Armor has advocated that the district take a look at reopening some of the closed West Valley schools because of the growth in the school-age population. Ginsburg has strongly advocated using closed West Valley schools for other purposes, ranging from day care to adult education centers, until the sites can be reopened as neighborhood schools.

Another issue raised by parents in the campaign is “quality education.” Depending on the parent, the phrase can mean anything from the number of National Merit Scholarship finalists at a school to making sure that all students have an opportunity to learn basic computer skills.

Ginsburg would like to place more counselors at elementary schools so students with learning and behavioral problems could be spotted earlier and helped. She has advocated adding classes on test-taking skills to the curriculum. Classroom discipline is important, and can be achieved with greater ease if class sizes are reduced, she said.

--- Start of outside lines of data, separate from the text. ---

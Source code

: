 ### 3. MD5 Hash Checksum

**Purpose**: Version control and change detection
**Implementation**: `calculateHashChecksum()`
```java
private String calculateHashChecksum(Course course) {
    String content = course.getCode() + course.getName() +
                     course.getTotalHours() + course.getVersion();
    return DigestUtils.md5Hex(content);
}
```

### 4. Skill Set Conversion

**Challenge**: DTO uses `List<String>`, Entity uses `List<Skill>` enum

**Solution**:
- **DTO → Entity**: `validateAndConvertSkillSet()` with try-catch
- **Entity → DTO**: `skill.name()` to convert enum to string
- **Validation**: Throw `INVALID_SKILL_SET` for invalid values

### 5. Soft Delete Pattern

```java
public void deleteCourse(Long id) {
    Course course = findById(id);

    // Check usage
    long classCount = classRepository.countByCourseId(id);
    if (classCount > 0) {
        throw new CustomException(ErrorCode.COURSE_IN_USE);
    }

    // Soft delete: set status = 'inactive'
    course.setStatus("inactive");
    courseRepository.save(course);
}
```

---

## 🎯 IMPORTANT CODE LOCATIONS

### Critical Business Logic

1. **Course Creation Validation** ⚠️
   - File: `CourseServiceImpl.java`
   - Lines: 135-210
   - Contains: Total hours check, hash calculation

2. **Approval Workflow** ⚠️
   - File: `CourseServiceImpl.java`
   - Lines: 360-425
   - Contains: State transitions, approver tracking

Armor has stated that he would support expansion of the Magnet School program. He said he believes better academic performance can be achieved by improved classroom discipline, better teacher recruitment and increased emphasis on basic academic subjects.

Restoring Confidence

Restoring confidence in the school district and the policies of the Board of Education is another concern voiced by both candidates and parents. At candidate forums before the primary, many members of the audience said they felt used by the school district because of the school closings and court-and government-mandated programs that benefit only inner-city schools.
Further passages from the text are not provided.